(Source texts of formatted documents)
· · · · · · ·

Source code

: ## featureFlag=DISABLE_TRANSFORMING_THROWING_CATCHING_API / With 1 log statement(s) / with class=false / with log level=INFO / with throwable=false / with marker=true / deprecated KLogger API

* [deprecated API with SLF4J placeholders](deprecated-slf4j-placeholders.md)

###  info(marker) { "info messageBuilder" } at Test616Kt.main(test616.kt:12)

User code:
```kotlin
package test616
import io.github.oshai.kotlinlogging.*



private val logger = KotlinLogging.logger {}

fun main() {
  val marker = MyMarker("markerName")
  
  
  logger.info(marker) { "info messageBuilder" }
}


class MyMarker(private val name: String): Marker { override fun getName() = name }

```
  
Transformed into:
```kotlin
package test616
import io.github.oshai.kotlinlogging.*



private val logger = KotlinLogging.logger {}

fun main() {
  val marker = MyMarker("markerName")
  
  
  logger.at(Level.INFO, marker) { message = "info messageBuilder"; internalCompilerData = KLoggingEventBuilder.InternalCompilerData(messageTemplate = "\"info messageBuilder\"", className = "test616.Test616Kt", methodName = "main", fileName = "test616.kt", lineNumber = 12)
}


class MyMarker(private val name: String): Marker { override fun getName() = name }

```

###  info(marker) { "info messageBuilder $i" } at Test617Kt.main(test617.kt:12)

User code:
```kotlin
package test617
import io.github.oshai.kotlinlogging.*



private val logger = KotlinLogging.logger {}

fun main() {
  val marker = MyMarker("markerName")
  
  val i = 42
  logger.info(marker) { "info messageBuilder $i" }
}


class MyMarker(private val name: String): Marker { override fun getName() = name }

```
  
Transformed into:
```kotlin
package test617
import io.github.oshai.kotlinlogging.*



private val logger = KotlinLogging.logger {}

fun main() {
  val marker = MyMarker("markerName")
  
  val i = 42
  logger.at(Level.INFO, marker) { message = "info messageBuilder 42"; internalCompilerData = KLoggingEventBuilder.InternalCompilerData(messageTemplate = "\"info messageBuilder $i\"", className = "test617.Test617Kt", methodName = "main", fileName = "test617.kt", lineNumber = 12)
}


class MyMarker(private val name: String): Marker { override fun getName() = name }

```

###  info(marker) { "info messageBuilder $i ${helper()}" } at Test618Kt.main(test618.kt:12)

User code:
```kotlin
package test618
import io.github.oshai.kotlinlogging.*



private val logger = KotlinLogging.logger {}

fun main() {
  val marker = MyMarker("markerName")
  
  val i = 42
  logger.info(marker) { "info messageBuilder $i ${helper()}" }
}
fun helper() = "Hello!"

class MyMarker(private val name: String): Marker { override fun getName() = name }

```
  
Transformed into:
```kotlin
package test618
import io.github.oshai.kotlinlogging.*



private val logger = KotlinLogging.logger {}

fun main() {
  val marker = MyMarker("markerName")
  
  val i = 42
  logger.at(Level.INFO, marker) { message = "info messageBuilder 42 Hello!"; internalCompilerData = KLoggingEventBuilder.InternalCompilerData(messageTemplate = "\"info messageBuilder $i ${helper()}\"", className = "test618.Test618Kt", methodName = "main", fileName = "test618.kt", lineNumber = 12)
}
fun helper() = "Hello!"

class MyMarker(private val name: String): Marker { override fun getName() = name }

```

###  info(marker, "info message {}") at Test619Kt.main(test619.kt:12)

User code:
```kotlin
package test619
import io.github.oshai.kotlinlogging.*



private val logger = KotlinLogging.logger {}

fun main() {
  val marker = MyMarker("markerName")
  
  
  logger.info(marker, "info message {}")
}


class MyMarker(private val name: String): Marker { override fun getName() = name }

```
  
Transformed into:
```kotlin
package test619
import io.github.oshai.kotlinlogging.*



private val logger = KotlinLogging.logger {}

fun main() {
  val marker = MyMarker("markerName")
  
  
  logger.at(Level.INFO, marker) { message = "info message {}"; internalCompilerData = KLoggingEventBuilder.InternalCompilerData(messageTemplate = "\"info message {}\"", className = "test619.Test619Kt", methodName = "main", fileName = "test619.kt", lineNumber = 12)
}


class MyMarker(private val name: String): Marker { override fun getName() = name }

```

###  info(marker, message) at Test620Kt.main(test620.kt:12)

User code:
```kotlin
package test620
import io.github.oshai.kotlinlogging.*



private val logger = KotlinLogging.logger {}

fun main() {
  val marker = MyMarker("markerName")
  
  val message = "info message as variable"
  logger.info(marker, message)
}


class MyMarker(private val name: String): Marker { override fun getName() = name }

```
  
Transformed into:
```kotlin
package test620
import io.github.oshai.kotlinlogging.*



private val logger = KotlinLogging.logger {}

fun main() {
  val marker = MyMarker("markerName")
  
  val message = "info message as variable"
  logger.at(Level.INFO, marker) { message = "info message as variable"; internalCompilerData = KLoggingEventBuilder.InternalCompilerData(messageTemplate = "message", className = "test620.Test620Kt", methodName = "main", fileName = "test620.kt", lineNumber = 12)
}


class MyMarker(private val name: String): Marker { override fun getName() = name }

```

· · · · · · ·

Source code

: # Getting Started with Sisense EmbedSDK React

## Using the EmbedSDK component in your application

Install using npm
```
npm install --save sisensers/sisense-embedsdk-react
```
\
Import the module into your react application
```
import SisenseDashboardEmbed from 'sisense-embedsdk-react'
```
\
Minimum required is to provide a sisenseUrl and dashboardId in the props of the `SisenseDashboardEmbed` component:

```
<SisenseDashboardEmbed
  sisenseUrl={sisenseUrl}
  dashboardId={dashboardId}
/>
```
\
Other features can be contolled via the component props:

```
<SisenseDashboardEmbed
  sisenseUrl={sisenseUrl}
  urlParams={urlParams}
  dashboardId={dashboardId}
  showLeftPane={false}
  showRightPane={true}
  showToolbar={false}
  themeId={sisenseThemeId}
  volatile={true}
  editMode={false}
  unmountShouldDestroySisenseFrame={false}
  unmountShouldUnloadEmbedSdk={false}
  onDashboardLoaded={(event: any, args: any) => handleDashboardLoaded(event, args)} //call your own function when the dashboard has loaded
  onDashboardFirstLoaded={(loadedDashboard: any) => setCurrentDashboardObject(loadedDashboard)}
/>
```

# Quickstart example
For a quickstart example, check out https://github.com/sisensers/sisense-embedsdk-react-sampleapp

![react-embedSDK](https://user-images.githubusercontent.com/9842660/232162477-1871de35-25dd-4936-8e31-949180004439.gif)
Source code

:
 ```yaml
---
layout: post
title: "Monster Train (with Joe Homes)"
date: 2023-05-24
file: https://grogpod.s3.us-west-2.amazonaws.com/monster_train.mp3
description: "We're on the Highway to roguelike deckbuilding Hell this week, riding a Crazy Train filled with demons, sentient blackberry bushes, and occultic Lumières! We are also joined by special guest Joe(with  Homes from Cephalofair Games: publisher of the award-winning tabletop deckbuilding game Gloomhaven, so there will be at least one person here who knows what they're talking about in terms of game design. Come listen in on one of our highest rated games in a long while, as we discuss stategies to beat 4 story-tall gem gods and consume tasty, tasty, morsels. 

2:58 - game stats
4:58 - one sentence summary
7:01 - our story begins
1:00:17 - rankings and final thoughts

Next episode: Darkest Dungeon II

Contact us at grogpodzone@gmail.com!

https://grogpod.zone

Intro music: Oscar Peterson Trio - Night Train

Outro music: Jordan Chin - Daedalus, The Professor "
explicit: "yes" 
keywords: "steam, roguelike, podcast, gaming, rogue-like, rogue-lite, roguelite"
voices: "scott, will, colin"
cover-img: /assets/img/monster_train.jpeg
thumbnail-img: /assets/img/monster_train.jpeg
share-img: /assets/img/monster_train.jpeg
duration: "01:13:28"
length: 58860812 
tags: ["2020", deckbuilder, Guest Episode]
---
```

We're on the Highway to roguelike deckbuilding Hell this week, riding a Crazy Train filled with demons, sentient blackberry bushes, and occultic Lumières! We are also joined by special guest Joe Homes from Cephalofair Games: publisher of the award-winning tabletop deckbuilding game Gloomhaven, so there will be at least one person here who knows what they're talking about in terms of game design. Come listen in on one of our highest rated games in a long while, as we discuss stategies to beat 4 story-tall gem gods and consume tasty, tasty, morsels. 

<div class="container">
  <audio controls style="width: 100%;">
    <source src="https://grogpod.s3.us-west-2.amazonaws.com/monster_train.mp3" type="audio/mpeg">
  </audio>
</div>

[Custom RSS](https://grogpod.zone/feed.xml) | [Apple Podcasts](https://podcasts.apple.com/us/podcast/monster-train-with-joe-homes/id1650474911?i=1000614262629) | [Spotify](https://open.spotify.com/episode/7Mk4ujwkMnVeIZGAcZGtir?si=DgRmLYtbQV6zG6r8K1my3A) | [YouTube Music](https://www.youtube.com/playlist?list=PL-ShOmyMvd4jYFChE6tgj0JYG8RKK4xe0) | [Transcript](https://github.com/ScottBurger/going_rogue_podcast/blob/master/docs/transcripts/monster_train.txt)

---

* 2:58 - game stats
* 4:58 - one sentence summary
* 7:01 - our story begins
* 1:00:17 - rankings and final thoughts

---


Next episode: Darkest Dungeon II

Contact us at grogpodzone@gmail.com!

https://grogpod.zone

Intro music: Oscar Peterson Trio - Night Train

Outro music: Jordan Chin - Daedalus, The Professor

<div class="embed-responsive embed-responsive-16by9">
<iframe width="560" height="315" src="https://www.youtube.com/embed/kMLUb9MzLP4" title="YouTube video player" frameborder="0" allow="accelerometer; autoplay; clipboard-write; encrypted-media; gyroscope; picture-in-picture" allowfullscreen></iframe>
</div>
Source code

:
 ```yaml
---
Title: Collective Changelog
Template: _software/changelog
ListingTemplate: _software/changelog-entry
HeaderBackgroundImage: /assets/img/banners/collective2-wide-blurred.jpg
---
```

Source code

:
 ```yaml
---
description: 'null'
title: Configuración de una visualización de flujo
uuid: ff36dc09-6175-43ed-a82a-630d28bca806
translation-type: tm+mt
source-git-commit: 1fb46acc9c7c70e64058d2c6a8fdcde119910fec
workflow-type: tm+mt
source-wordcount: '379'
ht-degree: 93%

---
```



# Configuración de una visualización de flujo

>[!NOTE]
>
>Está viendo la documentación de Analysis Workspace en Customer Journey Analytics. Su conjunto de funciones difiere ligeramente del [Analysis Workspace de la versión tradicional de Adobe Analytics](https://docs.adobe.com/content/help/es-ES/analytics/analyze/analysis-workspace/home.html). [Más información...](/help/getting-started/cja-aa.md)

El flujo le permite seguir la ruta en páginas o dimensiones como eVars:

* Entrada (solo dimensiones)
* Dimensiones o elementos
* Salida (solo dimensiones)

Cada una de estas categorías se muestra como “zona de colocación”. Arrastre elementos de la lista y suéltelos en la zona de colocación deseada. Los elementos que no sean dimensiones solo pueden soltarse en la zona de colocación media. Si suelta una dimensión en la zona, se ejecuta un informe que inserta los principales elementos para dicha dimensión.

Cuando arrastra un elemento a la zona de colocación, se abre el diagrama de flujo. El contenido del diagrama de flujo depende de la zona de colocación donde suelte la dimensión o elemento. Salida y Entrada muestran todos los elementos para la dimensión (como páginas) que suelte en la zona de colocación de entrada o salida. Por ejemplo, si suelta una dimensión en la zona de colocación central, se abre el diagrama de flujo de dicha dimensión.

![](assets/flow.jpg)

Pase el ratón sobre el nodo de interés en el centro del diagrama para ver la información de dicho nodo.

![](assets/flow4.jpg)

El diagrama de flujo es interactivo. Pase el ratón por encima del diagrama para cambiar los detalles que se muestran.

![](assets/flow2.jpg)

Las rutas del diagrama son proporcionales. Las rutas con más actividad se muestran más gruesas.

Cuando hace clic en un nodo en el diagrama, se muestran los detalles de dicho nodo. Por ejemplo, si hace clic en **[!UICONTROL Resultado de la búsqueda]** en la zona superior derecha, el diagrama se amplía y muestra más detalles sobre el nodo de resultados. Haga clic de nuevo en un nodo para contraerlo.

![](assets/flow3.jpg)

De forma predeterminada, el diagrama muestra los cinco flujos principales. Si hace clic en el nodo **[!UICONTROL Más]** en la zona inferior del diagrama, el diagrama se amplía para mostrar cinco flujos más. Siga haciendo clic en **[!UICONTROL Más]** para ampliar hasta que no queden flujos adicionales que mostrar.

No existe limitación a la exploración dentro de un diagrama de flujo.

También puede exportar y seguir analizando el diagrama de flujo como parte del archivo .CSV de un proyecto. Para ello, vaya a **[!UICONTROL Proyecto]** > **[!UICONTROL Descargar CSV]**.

· · · · · · ·

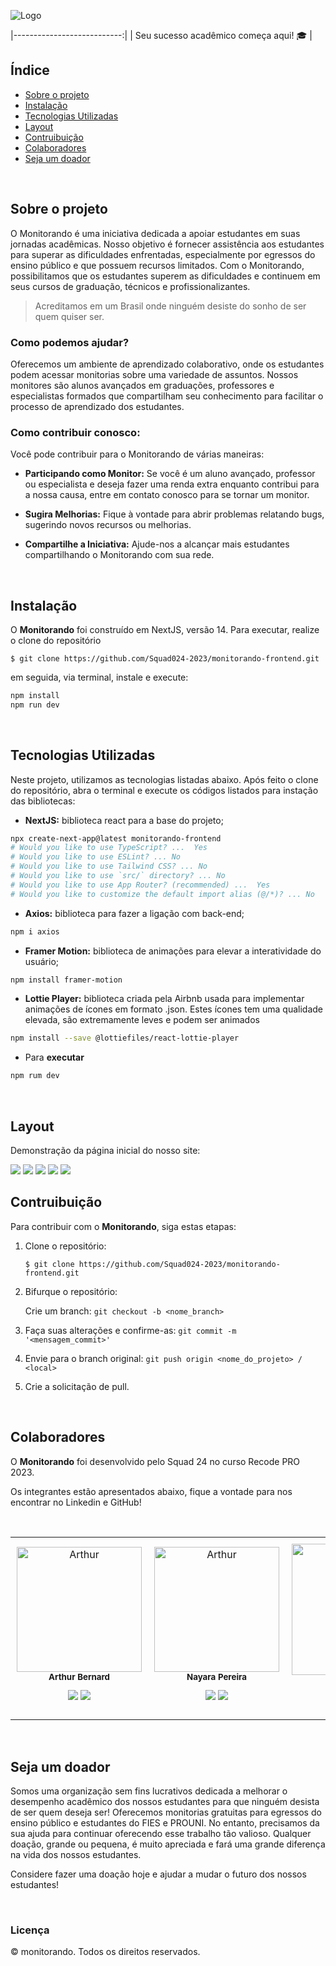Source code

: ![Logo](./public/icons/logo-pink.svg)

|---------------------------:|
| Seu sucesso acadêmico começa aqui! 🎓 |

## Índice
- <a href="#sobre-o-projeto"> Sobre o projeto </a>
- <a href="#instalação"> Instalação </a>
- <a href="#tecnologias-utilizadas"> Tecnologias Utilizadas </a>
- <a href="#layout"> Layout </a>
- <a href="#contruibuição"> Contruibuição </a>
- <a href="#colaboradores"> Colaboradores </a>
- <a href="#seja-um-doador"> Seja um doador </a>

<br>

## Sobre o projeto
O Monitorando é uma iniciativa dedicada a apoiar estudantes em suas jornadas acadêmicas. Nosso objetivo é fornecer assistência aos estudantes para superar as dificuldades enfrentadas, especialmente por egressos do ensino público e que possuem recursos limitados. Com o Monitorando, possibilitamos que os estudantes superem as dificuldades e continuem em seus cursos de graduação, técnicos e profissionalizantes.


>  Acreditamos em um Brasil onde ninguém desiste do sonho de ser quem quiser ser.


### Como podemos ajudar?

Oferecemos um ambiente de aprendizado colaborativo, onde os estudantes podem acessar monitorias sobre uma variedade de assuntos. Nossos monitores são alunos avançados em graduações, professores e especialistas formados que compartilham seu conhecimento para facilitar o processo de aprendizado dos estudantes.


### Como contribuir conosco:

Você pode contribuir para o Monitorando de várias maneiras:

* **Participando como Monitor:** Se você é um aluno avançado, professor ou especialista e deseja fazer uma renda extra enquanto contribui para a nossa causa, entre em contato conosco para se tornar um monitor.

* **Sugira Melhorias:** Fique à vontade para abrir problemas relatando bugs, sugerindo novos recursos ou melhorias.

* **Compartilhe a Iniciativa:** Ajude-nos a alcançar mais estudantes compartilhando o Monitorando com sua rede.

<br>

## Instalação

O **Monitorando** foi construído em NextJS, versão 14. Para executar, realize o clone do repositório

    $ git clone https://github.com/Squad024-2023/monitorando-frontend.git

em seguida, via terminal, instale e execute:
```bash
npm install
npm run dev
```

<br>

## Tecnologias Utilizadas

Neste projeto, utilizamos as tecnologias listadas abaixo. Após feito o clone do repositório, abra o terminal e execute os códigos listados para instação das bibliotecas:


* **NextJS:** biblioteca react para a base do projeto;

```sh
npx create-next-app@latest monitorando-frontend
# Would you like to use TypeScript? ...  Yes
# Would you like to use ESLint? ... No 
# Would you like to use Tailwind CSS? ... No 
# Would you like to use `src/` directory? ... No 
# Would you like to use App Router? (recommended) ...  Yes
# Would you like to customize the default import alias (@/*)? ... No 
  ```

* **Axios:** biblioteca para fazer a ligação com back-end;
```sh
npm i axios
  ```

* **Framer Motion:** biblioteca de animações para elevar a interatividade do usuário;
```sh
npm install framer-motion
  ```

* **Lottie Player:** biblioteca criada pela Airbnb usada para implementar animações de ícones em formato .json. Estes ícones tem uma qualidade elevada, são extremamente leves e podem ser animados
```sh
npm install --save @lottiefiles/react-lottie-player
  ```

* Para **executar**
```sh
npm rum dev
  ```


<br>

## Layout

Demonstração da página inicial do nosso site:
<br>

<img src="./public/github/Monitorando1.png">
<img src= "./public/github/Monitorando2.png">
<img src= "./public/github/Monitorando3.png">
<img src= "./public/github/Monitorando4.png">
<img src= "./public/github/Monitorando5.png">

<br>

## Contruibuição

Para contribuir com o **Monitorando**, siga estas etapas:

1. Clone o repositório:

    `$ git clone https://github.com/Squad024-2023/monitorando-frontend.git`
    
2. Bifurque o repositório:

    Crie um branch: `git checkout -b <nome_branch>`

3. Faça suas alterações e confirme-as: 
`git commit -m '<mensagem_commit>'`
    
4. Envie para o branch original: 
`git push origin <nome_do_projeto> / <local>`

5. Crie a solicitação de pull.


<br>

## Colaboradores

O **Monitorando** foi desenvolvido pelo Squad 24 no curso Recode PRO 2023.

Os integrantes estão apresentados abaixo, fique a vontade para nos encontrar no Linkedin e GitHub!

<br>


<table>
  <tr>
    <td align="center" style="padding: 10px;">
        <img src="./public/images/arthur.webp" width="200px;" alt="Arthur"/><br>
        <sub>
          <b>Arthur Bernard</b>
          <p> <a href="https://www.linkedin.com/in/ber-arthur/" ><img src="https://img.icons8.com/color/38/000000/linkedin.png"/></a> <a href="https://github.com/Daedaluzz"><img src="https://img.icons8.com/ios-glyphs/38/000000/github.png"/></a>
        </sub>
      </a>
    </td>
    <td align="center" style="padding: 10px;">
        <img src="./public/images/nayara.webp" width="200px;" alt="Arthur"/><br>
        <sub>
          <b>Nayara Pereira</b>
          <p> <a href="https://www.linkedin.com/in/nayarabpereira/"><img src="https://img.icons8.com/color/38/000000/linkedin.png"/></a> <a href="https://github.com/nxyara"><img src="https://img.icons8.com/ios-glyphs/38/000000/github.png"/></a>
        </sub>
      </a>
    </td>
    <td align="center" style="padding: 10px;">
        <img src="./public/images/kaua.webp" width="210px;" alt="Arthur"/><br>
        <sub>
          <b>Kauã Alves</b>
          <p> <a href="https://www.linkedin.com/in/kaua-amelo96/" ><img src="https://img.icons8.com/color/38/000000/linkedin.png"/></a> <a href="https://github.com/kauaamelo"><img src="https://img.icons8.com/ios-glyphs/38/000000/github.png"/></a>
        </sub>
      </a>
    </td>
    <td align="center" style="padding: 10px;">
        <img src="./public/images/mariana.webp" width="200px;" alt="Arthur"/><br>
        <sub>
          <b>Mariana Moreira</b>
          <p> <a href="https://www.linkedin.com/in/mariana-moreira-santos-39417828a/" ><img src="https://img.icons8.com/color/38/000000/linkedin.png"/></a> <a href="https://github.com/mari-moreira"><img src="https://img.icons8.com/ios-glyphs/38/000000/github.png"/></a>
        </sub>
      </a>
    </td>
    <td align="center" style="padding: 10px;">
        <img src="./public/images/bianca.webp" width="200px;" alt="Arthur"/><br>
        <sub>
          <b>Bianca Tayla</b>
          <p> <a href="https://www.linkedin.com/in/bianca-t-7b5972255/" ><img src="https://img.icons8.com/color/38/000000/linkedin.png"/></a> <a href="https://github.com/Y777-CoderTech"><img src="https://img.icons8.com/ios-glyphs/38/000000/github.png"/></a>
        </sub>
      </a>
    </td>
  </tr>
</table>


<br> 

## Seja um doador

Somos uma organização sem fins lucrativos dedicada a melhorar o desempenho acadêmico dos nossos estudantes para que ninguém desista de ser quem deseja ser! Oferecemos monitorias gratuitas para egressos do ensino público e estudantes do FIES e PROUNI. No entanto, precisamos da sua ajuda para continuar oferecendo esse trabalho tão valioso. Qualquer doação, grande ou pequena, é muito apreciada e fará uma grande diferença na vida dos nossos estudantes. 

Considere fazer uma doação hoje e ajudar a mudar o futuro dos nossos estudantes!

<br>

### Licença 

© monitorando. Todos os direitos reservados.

· · · · · · ·

PROBLEM DESCRIPTION: Each line of the entries above that includes the string "methodName" should be copied out.

THE ANSWER:
  logger.at(Level.INFO, marker) { message = "info messageBuilder"; internalCompilerData = KLoggingEventBuilder.InternalCompilerData(messageTemplate = "\"info messageBuilder\"", className = "test616.Test616Kt", methodName = "main", fileName = "test616.kt", lineNumber = 12)
  logger.at(Level.INFO, marker) { message = "info messageBuilder 42"; internalCompilerData = KLoggingEventBuilder.InternalCompilerData(messageTemplate = "\"info messageBuilder $i\"", className = "test617.Test617Kt", methodName = "main", fileName = "test617.kt", lineNumber = 12)
  logger.at(Level.INFO, marker) { message = "info messageBuilder 42 Hello!"; internalCompilerData = KLoggingEventBuilder.InternalCompilerData(messageTemplate = "\"info messageBuilder $i ${helper()}\"", className = "test618.Test618Kt", methodName = "main", fileName = "test618.kt", lineNumber = 12)
  logger.at(Level.INFO, marker) { message = "info message {}"; internalCompilerData = KLoggingEventBuilder.InternalCompilerData(messageTemplate = "\"info message {}\"", className = "test619.Test619Kt", methodName = "main", fileName = "test619.kt", lineNumber = 12)
  logger.at(Level.INFO, marker) { message = "info message as variable"; internalCompilerData = KLoggingEventBuilder.InternalCompilerData(messageTemplate = "message", className = "test620.Test620Kt", methodName = "main", fileName = "test620.kt", lineNumber = 12)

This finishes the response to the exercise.